Juan Villoro

Escribir sobre el padre es escribir sobre uno mismo. Sobre la coartada sutil de contar la vida de otro, se yergue una autobiografía vicaria, pues el padre es un espejo que, aunque no queramos, nos devuelve tarde o temprano la mirada.

Hay una cierta recurrencia en escribir sobre el padre como un acto de vindicación. La figura paterna ha despertado odios, rencores, miedos y toda una gama de sentimientos oscuros que de vez en cuando son interrumpidos por una construcción luminosa o proactiva.

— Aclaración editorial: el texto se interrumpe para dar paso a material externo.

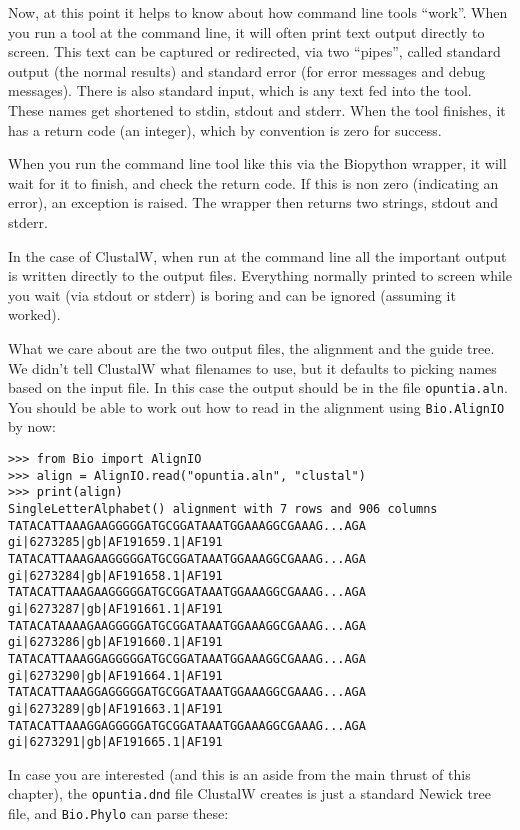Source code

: \documentclass{report}
\begin{document}
Now, at this point it helps to know about how command line tools ``work''.
When you run a tool at the command line, it will often print text output
directly to screen. This text can be captured or redirected, via
two ``pipes'', called standard output (the normal results) and standard
error (for error messages and debug messages). There is also standard
input, which is any text fed into the tool. These names get shortened
to stdin, stdout and stderr. When the tool finishes, it has a return
code (an integer), which by convention is zero for success.

When you run the command line tool like this via the Biopython wrapper,
it will wait for it to finish, and check the return code. If this is
non zero (indicating an error), an exception is raised. The wrapper
then returns two strings, stdout and stderr.

In the case of ClustalW, when run at the command line all the important
output is written directly to the output files. Everything normally printed to
screen while you wait (via stdout or stderr) is boring and can be
ignored (assuming it worked).

What we care about are the two output files, the alignment and the guide
tree. We didn't tell ClustalW what filenames to use, but it defaults to
picking names based on the input file. In this case the output should be
in the file \verb|opuntia.aln|.
You should be able to work out how to read in the alignment using
\verb|Bio.AlignIO| by now:

\begin{verbatim}
>>> from Bio import AlignIO
>>> align = AlignIO.read("opuntia.aln", "clustal")
>>> print(align)
SingleLetterAlphabet() alignment with 7 rows and 906 columns
TATACATTAAAGAAGGGGGATGCGGATAAATGGAAAGGCGAAAG...AGA gi|6273285|gb|AF191659.1|AF191
TATACATTAAAGAAGGGGGATGCGGATAAATGGAAAGGCGAAAG...AGA gi|6273284|gb|AF191658.1|AF191
TATACATTAAAGAAGGGGGATGCGGATAAATGGAAAGGCGAAAG...AGA gi|6273287|gb|AF191661.1|AF191
TATACATAAAAGAAGGGGGATGCGGATAAATGGAAAGGCGAAAG...AGA gi|6273286|gb|AF191660.1|AF191
TATACATTAAAGGAGGGGGATGCGGATAAATGGAAAGGCGAAAG...AGA gi|6273290|gb|AF191664.1|AF191
TATACATTAAAGGAGGGGGATGCGGATAAATGGAAAGGCGAAAG...AGA gi|6273289|gb|AF191663.1|AF191
TATACATTAAAGGAGGGGGATGCGGATAAATGGAAAGGCGAAAG...AGA gi|6273291|gb|AF191665.1|AF191
\end{verbatim}

In case you are interested (and this is an aside from the main thrust of this
chapter), the \texttt{opuntia.dnd} file ClustalW creates is just a standard
Newick tree file, and \verb|Bio.Phylo| can parse these:
\end{document}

Cuando Kafka escribe Carta al padre (1919), un emblemático texto en la tradición de la demonización paterna, se construye a sí mismo como un sujeto opacado por el peso de un progenitor cruel y tiránico: el omnipotente Herman Kafka. Baste recordar que en el inicio se menciona el miedo paralizante que inspira su figura y la poca certeza de que esa escritura logre, finalmente, su cometido catártico.

En el ámbito latinoamericano, tendríamos que contar al Mario Vargas Llosa de El pez en el agua (1993), revelador y pormenorizado libro de memorias de dos períodos de la vida del escritor: su infancia y juventud hasta el año 1957 y su actuación política, que comenzó a mediados de los años 80 con la formación del Fredemo para oponerse a la estatización de la banca de Alan García y culmina en 1990, con su derrota electoral en segunda vuelta frente al candidato sorpresa Alberto Fujimori.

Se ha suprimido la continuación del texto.